Título: Garotinho, o bicho-papão dos bancos
Autor: Raquel Balarin
Fonte: Valor Econômico, 16/06/2005, Brasil, p. A2

O mercado financeiro já elegeu o bicho-papão para as eleições presidenciais de 2006. É Anthony Garotinho de Oliveira, hoje secretário de Governo do Rio. Garotinho ainda não é candidato. Tem de enfrentar as prévias de seu partido, o PMDB, e possivelmente concorrer com nomes como os dos governadores Germano Rigotto, do Rio Grande do Sul, e Roberto Requião, do Paraná. Mas não esconde de ninguém sua intenção de disputar a Presidência da República, sustentado pelos 15 milhões de votos obtidos em 2002, quando ainda estava no PSB. E já prepara inclusive seu programa econômico, encomendado ao ex-presidente do BNDES Carlos Lessa. Por enquanto, a avaliação de banqueiros é que a crise política gerada pelas declarações do deputado Roberto Jefferson ainda não atinge de forma dramática a imagem do presidente Luiz Inácio Lula da Silva. Mas, se vier a atingir, pode render pontos para o PSDB nas próximas eleições. Por isso é que o mercado não desmoronou. No mês, a bolsa ainda acumula alta de 1,08%, o dólar subiu 1,73% e os juros não dispararam, embora o mercado tenha perdido as esperanças de queda na taxa Selic a curto prazo. Os estrangeiros seguem investindo em ações. Aqui e acolá, porém, já começam a surgir temores de que Garotinho saia fortalecido desse processo. E o histórico do candidato nas últimas eleições deixa os banqueiros de cabelo em pé. O então candidato negou-se peremptoriamente a comparecer a uma reunião com banqueiros na Febraban, a associação dos bancos. À época, disse que queria deixar bem claro que as instituições financeiras sairiam perdendo caso ele fosse eleito, porque "já ganharam muito". Também ameaçou taxar o lucro dos bancos. "Eles não podem ter o lucro que têm. Pegam dinheiro na caderneta de poupança e emprestam no cheque especial." E ainda reforçou que é contra um Banco Central independente. "O setor financeiro acha que ele é meio Collor", diz um executivo de um banco de varejo. Por meio Collor entenda-se que o político seria capaz de tomar atitudes heterodoxas como foi o confisco da poupança. Esse mesmo executivo diz que é certo que se o Garotinho subir nas pesquisas, o mercado vai cair. Seria um repeteco do drama vivido em 2002, quando a eleição ofuscou bons fundamentos do país e provocou uma disparada do dólar que bagunçou a vida das empresas, afetou a inflação e a confiança do investidor. Em 2002, toda aquela volatilidade foi imputada ao medo de um governo do PT.

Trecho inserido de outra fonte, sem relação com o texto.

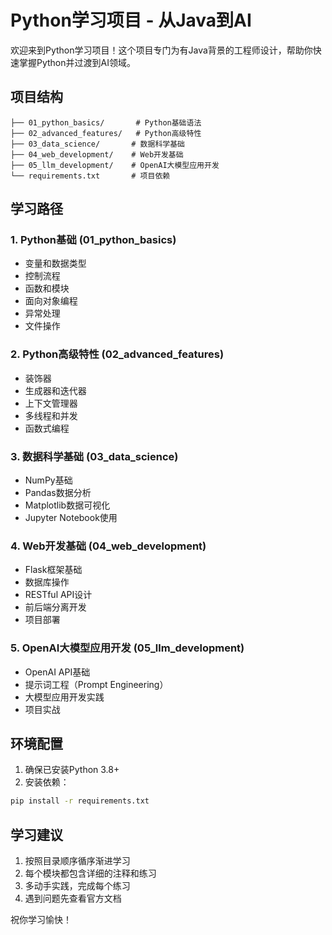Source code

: # Python学习项目 - 从Java到AI

欢迎来到Python学习项目！这个项目专门为有Java背景的工程师设计，帮助你快速掌握Python并过渡到AI领域。

## 项目结构

```
├── 01_python_basics/       # Python基础语法
├── 02_advanced_features/   # Python高级特性
├── 03_data_science/       # 数据科学基础
├── 04_web_development/    # Web开发基础
├── 05_llm_development/    # OpenAI大模型应用开发
└── requirements.txt       # 项目依赖
```

## 学习路径

### 1. Python基础 (01_python_basics)
- 变量和数据类型
- 控制流程
- 函数和模块
- 面向对象编程
- 异常处理
- 文件操作

### 2. Python高级特性 (02_advanced_features)
- 装饰器
- 生成器和迭代器
- 上下文管理器
- 多线程和并发
- 函数式编程

### 3. 数据科学基础 (03_data_science)
- NumPy基础
- Pandas数据分析
- Matplotlib数据可视化
- Jupyter Notebook使用

### 4. Web开发基础 (04_web_development)
- Flask框架基础
- 数据库操作
- RESTful API设计
- 前后端分离开发
- 项目部署

### 5. OpenAI大模型应用开发 (05_llm_development)
- OpenAI API基础
- 提示词工程（Prompt Engineering）
- 大模型应用开发实践
- 项目实战

## 环境配置

1. 确保已安装Python 3.8+
2. 安装依赖：
```bash
pip install -r requirements.txt
```

## 学习建议

1. 按照目录顺序循序渐进学习
2. 每个模块都包含详细的注释和练习
3. 多动手实践，完成每个练习
4. 遇到问题先查看官方文档

祝你学习愉快！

Dessa vez, ele aceita dar palestra em banco

A verdade é que o mercado financeiro precisa de volatilidade. É de altos e baixos que sai boa parte da rentabilidade das instituições financeiras. Não que elas desejem o caos. Mas mercados estáveis demais não geram grandes oportunidades de ganhos. E nada como uma eleição em um país emergente e com uma relação dívida/PIB superior a 50% para gerar volatilidade. Garotinho quer evitar que as rusgas com o mercado financeiro acabem se transformando em uma chantagem contra sua candidatura. Por isso é que vem se demonstrando mais aberto a debater suas idéias para a economia com os bancos. Não que tenha alterado o teor de seu discurso. Em entrevista recente à revista da Câmara Internacional de Pesquisas e Integração Social (Cipes), voltou a reforçar que é preciso mudar o eixo de concentração de riqueza do país do mercado financeiro para o sistema produtivo. Mas, dessa vez, Garotinho já aceita convite para dar palestra em instituição financeira. Em um banco de investimento, disse que a dívida interna é grande, tem custo alto e perfil ruim e precisa ser repactuada. Corrigiu um interlocutor, que citou reestruturação da dívida, algo que ele considera decisão unilateral. Pactuação, para o secretário, pressupõe algo de comum acordo. Como se fosse possível negociar isso com o mercado financeiro sem gerar turbulência. "Pode não se concordar com a idéias dele, mas Garotinho articula muito bem as idéias e tem uma excelente capacidade de comunicação", diz um executivo que assistiu a uma das palestras. É essa comunicabilidade, associada a uma legenda forte como o PMDB e a um tempo maior de TV, que gera medo no mercado financeiro. Empresas, preparem-se. O calendário eleitoral foi antecipado, a liquidez externa deve diminuir com a desaceleração mundial da atividade econômica e vem mais volatilidade pela frente.